TASK GOAL: Could you say how many lines in the entries contain the string "description"? Give only that number.
Top of DATA TO EXAMINE
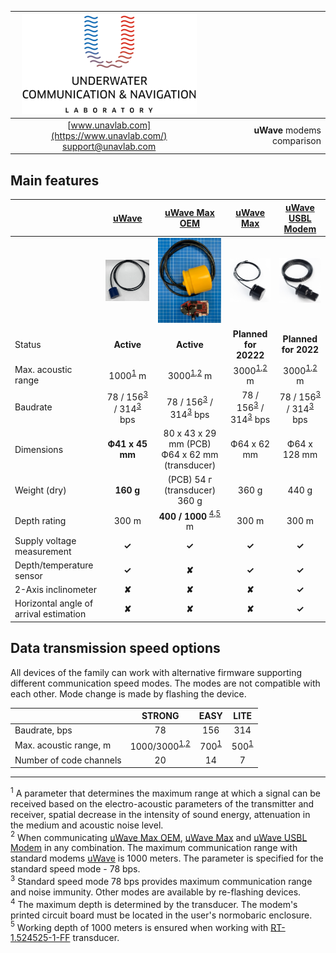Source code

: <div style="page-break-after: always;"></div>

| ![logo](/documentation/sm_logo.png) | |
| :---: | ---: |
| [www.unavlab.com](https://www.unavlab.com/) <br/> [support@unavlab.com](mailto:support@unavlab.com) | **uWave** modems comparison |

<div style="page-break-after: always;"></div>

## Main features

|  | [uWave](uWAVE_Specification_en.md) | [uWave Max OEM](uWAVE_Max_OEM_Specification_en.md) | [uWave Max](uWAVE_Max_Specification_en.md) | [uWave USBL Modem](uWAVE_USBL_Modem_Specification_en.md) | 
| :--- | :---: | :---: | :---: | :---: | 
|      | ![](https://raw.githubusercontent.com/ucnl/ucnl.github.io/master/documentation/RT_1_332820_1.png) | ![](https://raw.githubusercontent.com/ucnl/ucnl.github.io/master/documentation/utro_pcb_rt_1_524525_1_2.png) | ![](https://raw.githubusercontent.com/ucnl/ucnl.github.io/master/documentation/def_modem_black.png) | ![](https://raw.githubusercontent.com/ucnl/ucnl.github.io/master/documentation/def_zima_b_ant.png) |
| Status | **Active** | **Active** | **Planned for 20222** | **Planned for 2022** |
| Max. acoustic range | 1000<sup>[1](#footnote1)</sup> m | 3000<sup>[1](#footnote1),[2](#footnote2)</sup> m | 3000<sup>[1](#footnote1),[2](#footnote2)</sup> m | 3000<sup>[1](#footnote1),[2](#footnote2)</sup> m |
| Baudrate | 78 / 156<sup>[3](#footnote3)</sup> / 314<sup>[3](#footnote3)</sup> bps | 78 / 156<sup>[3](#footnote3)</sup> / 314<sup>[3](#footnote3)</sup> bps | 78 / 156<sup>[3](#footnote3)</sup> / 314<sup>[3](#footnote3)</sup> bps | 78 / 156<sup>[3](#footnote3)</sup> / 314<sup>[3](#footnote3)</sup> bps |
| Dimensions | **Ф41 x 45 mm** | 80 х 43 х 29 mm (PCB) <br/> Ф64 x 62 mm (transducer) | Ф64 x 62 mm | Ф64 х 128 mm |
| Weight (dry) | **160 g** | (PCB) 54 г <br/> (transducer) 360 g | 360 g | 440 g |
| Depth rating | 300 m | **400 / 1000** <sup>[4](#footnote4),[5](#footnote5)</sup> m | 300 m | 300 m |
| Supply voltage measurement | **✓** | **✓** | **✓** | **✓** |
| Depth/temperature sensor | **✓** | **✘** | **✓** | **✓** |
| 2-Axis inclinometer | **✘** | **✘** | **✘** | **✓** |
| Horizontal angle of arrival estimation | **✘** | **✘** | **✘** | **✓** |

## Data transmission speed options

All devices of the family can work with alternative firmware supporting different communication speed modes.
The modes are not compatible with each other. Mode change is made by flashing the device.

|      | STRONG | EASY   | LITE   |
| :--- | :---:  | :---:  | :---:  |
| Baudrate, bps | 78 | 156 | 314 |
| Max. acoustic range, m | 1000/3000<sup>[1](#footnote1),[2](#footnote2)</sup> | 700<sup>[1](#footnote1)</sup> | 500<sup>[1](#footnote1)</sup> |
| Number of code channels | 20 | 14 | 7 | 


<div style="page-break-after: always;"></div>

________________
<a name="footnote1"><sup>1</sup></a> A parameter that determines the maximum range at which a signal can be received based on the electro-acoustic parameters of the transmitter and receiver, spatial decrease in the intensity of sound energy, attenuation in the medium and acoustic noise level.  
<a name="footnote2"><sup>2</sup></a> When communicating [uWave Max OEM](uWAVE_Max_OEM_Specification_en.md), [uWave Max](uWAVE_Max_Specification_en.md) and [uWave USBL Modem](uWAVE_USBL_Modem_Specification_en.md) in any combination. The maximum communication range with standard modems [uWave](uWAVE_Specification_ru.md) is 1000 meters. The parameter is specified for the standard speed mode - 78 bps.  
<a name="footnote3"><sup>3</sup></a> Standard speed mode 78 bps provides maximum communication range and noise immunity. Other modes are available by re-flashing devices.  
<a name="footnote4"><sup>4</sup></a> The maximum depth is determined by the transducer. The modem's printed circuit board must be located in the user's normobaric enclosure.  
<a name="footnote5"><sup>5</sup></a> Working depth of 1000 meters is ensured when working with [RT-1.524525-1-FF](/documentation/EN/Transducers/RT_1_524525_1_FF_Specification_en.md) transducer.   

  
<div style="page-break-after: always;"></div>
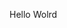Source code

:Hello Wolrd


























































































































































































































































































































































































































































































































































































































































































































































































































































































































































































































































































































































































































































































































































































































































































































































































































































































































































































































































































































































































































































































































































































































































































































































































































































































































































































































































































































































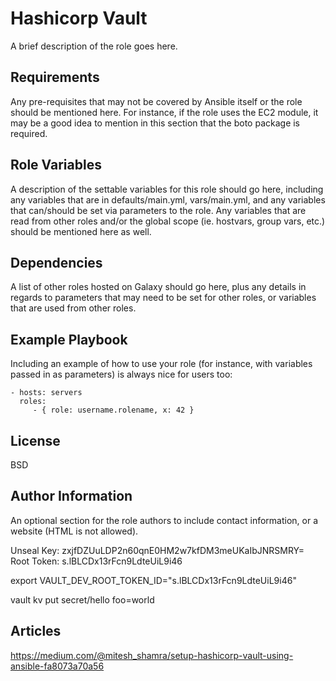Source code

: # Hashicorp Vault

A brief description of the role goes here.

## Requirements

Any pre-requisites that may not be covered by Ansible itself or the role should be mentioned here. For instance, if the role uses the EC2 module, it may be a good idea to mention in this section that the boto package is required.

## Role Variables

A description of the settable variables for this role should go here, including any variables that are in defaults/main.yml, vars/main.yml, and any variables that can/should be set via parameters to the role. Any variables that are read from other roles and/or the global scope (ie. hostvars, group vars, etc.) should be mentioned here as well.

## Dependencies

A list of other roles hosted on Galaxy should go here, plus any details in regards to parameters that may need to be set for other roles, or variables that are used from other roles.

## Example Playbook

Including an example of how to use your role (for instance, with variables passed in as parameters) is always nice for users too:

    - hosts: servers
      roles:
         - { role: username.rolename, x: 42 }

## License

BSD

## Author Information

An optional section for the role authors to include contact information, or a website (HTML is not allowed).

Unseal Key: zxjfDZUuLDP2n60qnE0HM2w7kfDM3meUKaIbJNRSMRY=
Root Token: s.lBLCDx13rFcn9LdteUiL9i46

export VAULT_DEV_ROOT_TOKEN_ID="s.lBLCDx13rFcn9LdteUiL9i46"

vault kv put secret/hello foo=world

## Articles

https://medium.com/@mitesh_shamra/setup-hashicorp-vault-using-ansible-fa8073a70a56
Bottom of DATA TO EXAMINE
RESPONSE AREA: 2